[Data records]

━━━━━━━━━━━━━━━━━━━━━━━━━━━━━━

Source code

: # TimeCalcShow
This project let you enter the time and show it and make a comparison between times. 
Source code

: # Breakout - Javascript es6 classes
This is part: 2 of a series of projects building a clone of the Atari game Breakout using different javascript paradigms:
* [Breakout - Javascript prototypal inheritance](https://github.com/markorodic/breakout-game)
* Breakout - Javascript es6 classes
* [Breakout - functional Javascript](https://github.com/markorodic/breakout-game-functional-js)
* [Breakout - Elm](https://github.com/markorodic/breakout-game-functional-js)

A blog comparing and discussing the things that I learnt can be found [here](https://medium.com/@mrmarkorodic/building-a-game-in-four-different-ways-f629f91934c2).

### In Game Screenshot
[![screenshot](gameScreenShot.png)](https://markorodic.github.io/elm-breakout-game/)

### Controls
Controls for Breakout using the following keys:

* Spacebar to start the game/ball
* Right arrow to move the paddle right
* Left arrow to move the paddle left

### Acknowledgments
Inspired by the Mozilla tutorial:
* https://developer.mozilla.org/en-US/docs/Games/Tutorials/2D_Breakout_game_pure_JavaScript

━━━━━━━━━━━━━━━━━━━━━━━━━━━━━━

• [Exercise objective] Each line of the data is to be retyped exactly as shown.

• [Expected output]
Source code

: # TimeCalcShow
This project let you enter the time and show it and make a comparison between times. 
Source code

: # Breakout - Javascript es6 classes
This is part: 2 of a series of projects building a clone of the Atari game Breakout using different javascript paradigms:
* [Breakout - Javascript prototypal inheritance](https://github.com/markorodic/breakout-game)
* Breakout - Javascript es6 classes
* [Breakout - functional Javascript](https://github.com/markorodic/breakout-game-functional-js)
* [Breakout - Elm](https://github.com/markorodic/breakout-game-functional-js)

A blog comparing and discussing the things that I learnt can be found [here](https://medium.com/@mrmarkorodic/building-a-game-in-four-different-ways-f629f91934c2).

### In Game Screenshot
[![screenshot](gameScreenShot.png)](https://markorodic.github.io/elm-breakout-game/)

### Controls
Controls for Breakout using the following keys:

* Spacebar to start the game/ball
* Right arrow to move the paddle right
* Left arrow to move the paddle left

### Acknowledgments
Inspired by the Mozilla tutorial:
* https://developer.mozilla.org/en-US/docs/Games/Tutorials/2D_Breakout_game_pure_JavaScript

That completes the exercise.